Le handicap frappé d’ostracisme
«Nous ne sommes pas sur des passerelles pour l’emploi mais nous sommes l’emploi, avec une phase d’accompagnement pour la santé, la mobilité et le logement avec bien souvent un contrat d’insertion ou des CDD (Contrat à durée déterminée) mais l’objectif reste l’emploi durable avec le CDI, rappelle Solène Espitalé. Un exemple ? Sébastien, chef d’équipe travaille à mes côtés depuis 2008. En septembre 2020 nous avons embauché Clément. En parallèle nous recevons une dizaine de stagiaires par an parce que la difficulté, la discrimination des personnes en situation de handicap est bien réelle et qu’elles ne trouvent pas d’entreprises accueillantes. Alors nous avons mis en place des partenariats avec Pôle emploi, Cap’emploi et des structures de type Esat. Cela leur permet de construire leur projet professionnel en milieu ordinaire, de découvrir notre atelier de transformation ou encore de s’essayer aux activités agricoles. En 2020 nous aurons réalisé un chiffre d’affaires de 250 000€ ce qui n’est pas merveilleux mais du à la crise sanitaire que nous vivons actuellement. En 2021 nous voulons dépasser les 550 000€ grâce à de nouveaux marchés publics et des partenariats.»

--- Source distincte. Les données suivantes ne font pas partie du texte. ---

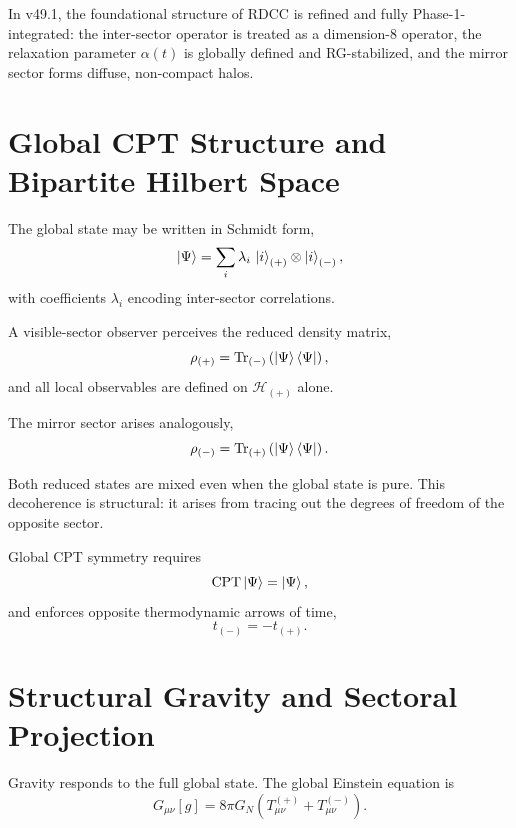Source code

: \documentclass[11pt,a4paper]{article}
\begin{document}
In v49.1, the foundational structure of RDCC is refined and fully Phase-1-
integrated: the inter-sector operator is treated as a dimension-8 operator, the
relaxation parameter $\alpha(t)$ is globally defined and RG-stabilized, and the
mirror sector forms diffuse, non-compact halos.
\section[Global CPT Structure]{Global CPT Structure and Bipartite Hilbert Space}

The global state may be written in Schmidt form,
\begin{equation}
\ket{\Psi}
=
\sum_{i} \lambda_{i}\,
\ket{i}_{(+)} \otimes \ket{i}_{(-)},
\end{equation}
with coefficients $\lambda_{i}$ encoding inter-sector correlations.

A visible-sector observer perceives the reduced density matrix,
\begin{equation}
\rho_{(+)}
=
\mathrm{Tr}_{(-)}\left(\ket{\Psi}\bra{\Psi}\right),
\end{equation}
and all local observables are defined on $\mathcal{H}_{(+)}$ alone.

The mirror sector arises analogously,
\begin{equation}
\rho_{(-)}
=
\mathrm{Tr}_{(+)}\left(\ket{\Psi}\bra{\Psi}\right).
\end{equation}

Both reduced states are mixed even when the global state is pure. This
decoherence is structural: it arises from tracing out the degrees of freedom of
the opposite sector.

Global CPT symmetry requires
\begin{equation}
\mathrm{CPT}\ket{\Psi} = \ket{\Psi},
\end{equation}
and enforces opposite thermodynamic arrows of time,
\begin{equation}
t_{(-)} = - t_{(+)}.
\end{equation}
\section{Structural Gravity and Sectoral Projection}

Gravity responds to the full global state. The global Einstein equation is
\begin{equation}
G_{\mu\nu}[g]
=
8\pi G_{N}\left(
T^{(+)}_{\mu\nu}
+
T^{(-)}_{\mu\nu}
\right).
\label{eq:globalEinstein}
\end{equation}
\end{document}
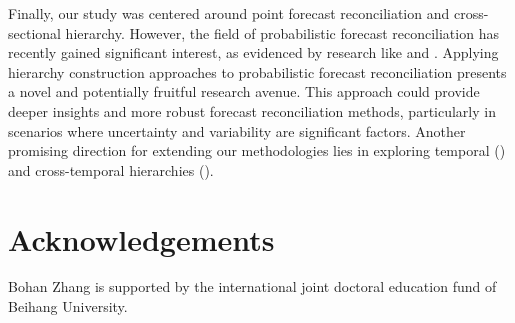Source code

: \documentclass[a4paper,review,12pt,authoryear]{elsarticle}
\begin{document}
Finally, our study was centered around point forecast reconciliation and cross-sectional hierarchy. However, the field of probabilistic forecast reconciliation has recently gained significant interest, as evidenced by research like \cite{panagiotelisProbabilisticForecastReconciliation2023} and \cite{jeonProbabilisticForecastReconciliation2019}. Applying hierarchy construction approaches to probabilistic forecast reconciliation presents a novel and potentially fruitful research avenue. This approach could provide deeper insights and more robust forecast reconciliation methods, particularly in scenarios where uncertainty and variability are significant factors.
Another promising direction for extending our methodologies lies in exploring temporal (\citealp{athanasopoulosForecastingTemporalHierarchies2017}) and cross-temporal hierarchies (\citealp{girolimettoCrosstemporalProbabilisticForecast2023a}). 



\section*{Acknowledgements}

Bohan Zhang is supported by the international joint doctoral education fund of Beihang University.

\begingroup
{}


\endgroup
\end{document}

Les entreprises accompagnées par Impact+
Les entreprises actuellement accompagnées par Sodexo dans le cadre d’Impact+ sont : ‘Mademoiselle Provence’ à Céreste pour la production de blé et pâtes ; ‘Pain et partage’ à Marseille pour la boulangerie ; l’ADAPEI 44 (Association départementale de parents et d’amis des personnes handicapées mentales) de Nantes pour la production maraîchère, la chocolaterie et la boulangerie ; ‘La ferme de Béthanie’ à Picauville pour les yaourts et les fromages blancs ; ‘La fondation Anaïs’ à Paris pour la légumerie, le conditionnement et la brasserie ; ‘Le Café joyeux’ à Paris pour le café ; ‘La SCIC Coop Bio’ à Combs-la-Ville pour la distribution de fruits et légumes et la légumerie ; ‘Les jardins de Solène’ à Pernes-les-Fontaines pour la légumerie ; ‘La fabrique cookies’ à Clichy pour les biscuits ; ‘Les alchimistes’ à l’Ile-Saint-Denis pour les bio-déchets ; ‘la Winerie’ à Montreuil pour l’assemblage de vin et la ré-implantation de vignes en Ile-de-France à Montreuil ; ‘Lemon Tri-Lemon aide’ à Pantin pour la gestion des déchets et ‘Moulinot’ à Stains pour les bio-déchets.